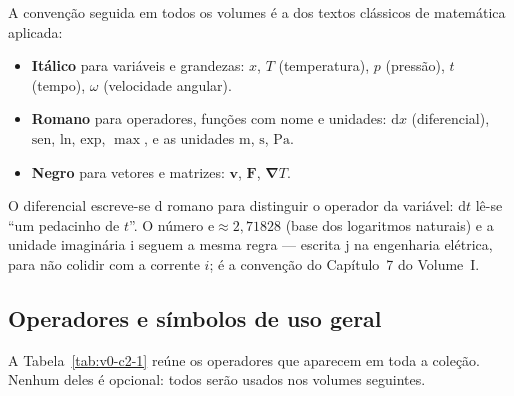 \documentclass[12pt,a4paper]{article}
\numberwithin{equation}{section}
\numberwithin{table}{section}
\numberwithin{figure}{section}
\begin{document}
A convenção seguida em todos os volumes é a dos textos clássicos de
matemática aplicada:

\begin{itemize}
\item \textbf{Itálico} para variáveis e grandezas: $x$, $T$ (temperatura),
$p$ (pressão), $t$ (tempo), $\omega$ (velocidade angular).
\item \textbf{Romano} para operadores, funções com nome e unidades:
$\mathrm{d}x$ (diferencial), $\mathrm{sen}$, $\mathrm{ln}$, $\mathrm{exp}$,
$\max$, e as unidades $\mathrm{m}$, $\mathrm{s}$, $\mathrm{Pa}$.
\item \textbf{Negro} para vetores e matrizes: $\bm{v}$, $\bm{F}$,
$\bm{\nabla}T$.
\end{itemize}

O diferencial escreve-se $\mathrm{d}$ romano para distinguir o operador da
variável: $\mathrm{d}t$ lê-se ``um pedacinho de $t$''. O número
$\mathrm{e} \approx 2{,}71828$ (base dos logaritmos naturais) e a unidade
imaginária $\mathrm{i}$ seguem a mesma regra --- escrita $\mathrm{j}$ na
engenharia elétrica, para não colidir com a corrente $i$; é a convenção do
Capítulo~7 do Volume~I.

\subsection{Operadores e símbolos de uso geral}

A Tabela~\ref{tab:v0-c2-1} reúne os operadores que aparecem em toda a
coleção. Nenhum deles é opcional: todos serão usados nos volumes seguintes.
\end{document}
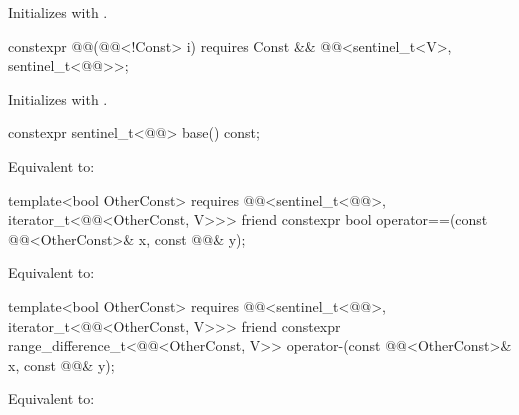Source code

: \begin{itemdescr}
\pnum
\effects
Initializes  with .
\end{itemdescr}

%
\begin{itemdecl}
constexpr @@(@@<!Const> i)
  requires Const && @@<sentinel_t<V>, sentinel_t<@@>>;
\end{itemdecl}

\begin{itemdescr}
\pnum
\effects
Initializes  with .
\end{itemdescr}

\begin{itemdecl}
constexpr sentinel_t<@@> base() const;
\end{itemdecl}

\begin{itemdescr}
\pnum
\effects
Equivalent to: 
\end{itemdescr}

\begin{itemdecl}
template<bool OtherConst>
  requires @@<sentinel_t<@@>, iterator_t<@@<OtherConst, V>>>
friend constexpr bool operator==(const @@<OtherConst>& x, const @@& y);
\end{itemdecl}

\begin{itemdescr}
\pnum
\effects
Equivalent to: 
\end{itemdescr}

%
\begin{itemdecl}
template<bool OtherConst>
  requires @@<sentinel_t<@@>, iterator_t<@@<OtherConst, V>>>
friend constexpr range_difference_t<@@<OtherConst, V>>
  operator-(const @@<OtherConst>& x, const @@& y);
\end{itemdecl}

\begin{itemdescr}
\pnum
\effects
Equivalent to: 
\end{itemdescr}

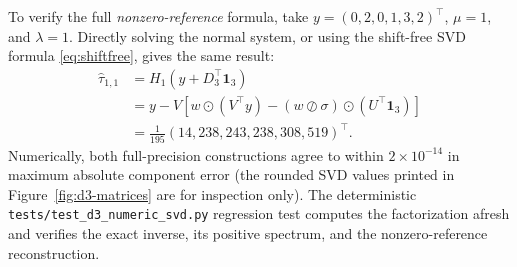 To verify the full \emph{nonzero-reference} formula,
take $y=(0,2,0,1,3,2)^\top$, $\mu=1$, and
$\lambda=1$. Directly solving the normal system,
or using the shift-free SVD formula
\eqref{eq:shiftfree}, gives the same result:
\begin{equation}\label{eq:d3-nonzero-affine-check}
\begin{aligned}
\widehat\tau_{1,1}
&=H_1(y+D_3^\top\mathbf1_3)\\
&=y-V\!\left[
w\odot(V^\top y)-(w\oslash\sigma)
\odot(U^\top\mathbf1_3)\right]\\
&=\frac1{195}
(14,238,243,238,308,519)^\top.
\end{aligned}
\end{equation}
Numerically, both full-precision constructions
agree to within $2\times10^{-14}$ in maximum
absolute component error (the rounded SVD values
printed in Figure~\ref{fig:d3-matrices} are for
inspection only). The deterministic
\texttt{tests/test\_d3\_numeric\_svd.py} regression
test computes the factorization afresh and verifies
the exact inverse, its positive spectrum,
and the nonzero-reference reconstruction.
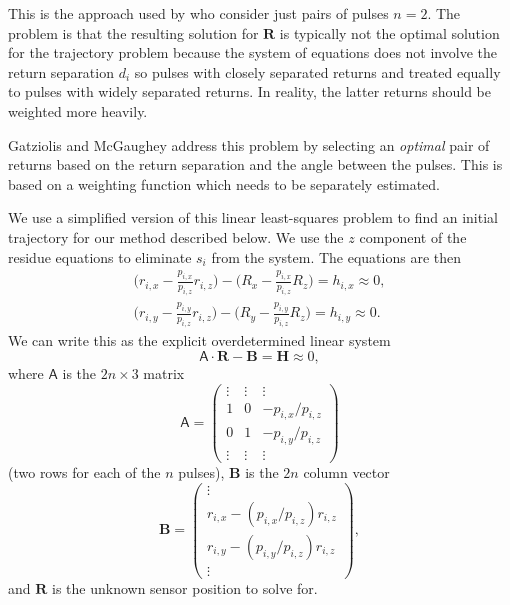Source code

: \documentclass
[rmp,reprint,
twocolumn,amsmath,showkeys,letterpaper,raggedbottom]{revtex4-2}
\begin{document}
This is the approach used by \citet{gatziolis19} who consider just pairs
of pulses $n = 2$.  The problem is that the resulting solution for
$\mathbf R$ is typically not the optimal solution for the trajectory
problem because the system of equations does not involve the return
separation $d_i$ so pulses with closely separated returns and treated
equally to pulses with widely separated returns.  In reality, the latter
returns should be weighted more heavily.

Gatziolis and McGaughey address this problem by selecting an {\it optimal}
pair of returns based on the return separation and the angle between
the pulses.  This is based on a weighting function which needs to be
separately estimated.

We use a simplified version of this linear least-squares problem to
find an initial trajectory for our method described below.  We use the
$z$ component of the residue equations to eliminate $s_i$ from the
system.  The equations are then
\begin{align*}
\biggl( r_{i,x} - \frac{p_{i,x}}{p_{i,z}} r_{i,z} \biggr) -
\biggl( R_x - \frac{p_{i,x}}{p_{i,z}} R_z \biggr) = h_{i,x} \approx 0, \\
\biggl( r_{i,y} - \frac{p_{i,y}}{p_{i,z}} r_{i,z} \biggr) -
\biggl( R_y - \frac{p_{i,y}}{p_{i,z}} R_z \biggr) = h_{i,y} \approx 0.
\end{align*}
We can write this as the explicit overdetermined linear system
\begin{equation}
\mathsf A \cdot \mathbf R - \mathbf B = \mathbf H \approx 0,
\end{equation}
where $\mathsf A$ is the $2n \times 3$ matrix
\begin{equation}
\mathsf A = \begin{pmatrix}
\vdots & \vdots & \vdots \\
1 & 0 & - p_{i,x}/p_{i,z} \\
0 & 1 & - p_{i,y}/p_{i,z} \\
\vdots & \vdots & \vdots
\end{pmatrix}
\end{equation}
(two rows for each of the $n$ pulses), $\mathbf B$ is the $2n$
column vector
\begin{equation}
\mathbf B = \begin{pmatrix}
\vdots \\
r_{i,x} - (p_{i,x}/p_{i,z}) r_{i,z} \\
r_{i,y} - (p_{i,y}/p_{i,z}) r_{i,z} \\
\vdots
\end{pmatrix},
\end{equation}
and $\mathbf R$ is the unknown sensor position to solve for.
\end{document}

━━━━━━━━━━━━━━━━━━━━

EXERCISE GOAL:
In the records above, find the lines containing "friend" and copy them.

EXERCISE OUTPUT:
friend constexpr bool operator==(const @@<OtherConst>& x, const @@& y);
friend constexpr range_difference_t<@@<OtherConst, V>>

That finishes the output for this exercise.